Assignment: Whenever a line below holds the word "syst", copy that line.

Supplied records:
.....

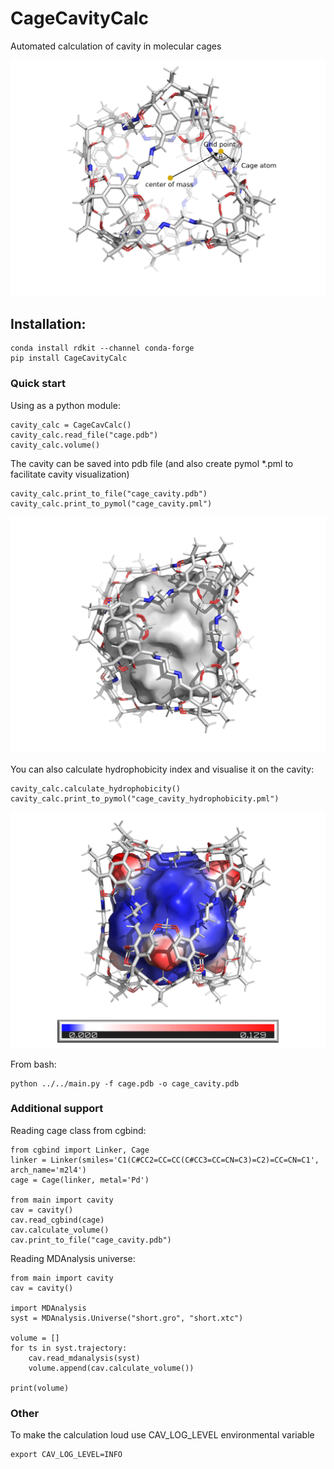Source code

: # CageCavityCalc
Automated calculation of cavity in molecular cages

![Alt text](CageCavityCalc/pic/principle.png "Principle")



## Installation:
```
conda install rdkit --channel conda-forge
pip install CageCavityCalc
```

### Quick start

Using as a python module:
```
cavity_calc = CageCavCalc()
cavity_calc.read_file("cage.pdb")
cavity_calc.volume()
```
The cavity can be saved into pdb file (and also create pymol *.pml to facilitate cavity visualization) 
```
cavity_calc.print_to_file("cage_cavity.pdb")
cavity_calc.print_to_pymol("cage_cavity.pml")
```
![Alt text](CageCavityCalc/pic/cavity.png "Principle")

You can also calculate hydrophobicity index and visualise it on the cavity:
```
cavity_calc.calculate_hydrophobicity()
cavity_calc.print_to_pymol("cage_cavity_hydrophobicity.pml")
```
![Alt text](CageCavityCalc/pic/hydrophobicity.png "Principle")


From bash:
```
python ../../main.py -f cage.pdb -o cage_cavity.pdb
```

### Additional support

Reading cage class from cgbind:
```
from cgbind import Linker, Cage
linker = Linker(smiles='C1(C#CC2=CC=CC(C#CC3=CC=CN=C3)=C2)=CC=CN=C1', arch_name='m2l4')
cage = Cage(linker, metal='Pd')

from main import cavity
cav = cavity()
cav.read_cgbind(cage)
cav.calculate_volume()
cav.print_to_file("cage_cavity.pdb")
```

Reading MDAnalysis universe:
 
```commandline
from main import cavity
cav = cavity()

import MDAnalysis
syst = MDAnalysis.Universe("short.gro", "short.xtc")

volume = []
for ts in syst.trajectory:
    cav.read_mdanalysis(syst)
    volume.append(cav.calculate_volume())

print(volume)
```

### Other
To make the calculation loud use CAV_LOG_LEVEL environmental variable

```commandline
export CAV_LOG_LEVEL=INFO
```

.....

Expected answer:
syst = MDAnalysis.Universe("short.gro", "short.xtc")
for ts in syst.trajectory:
    cav.read_mdanalysis(syst)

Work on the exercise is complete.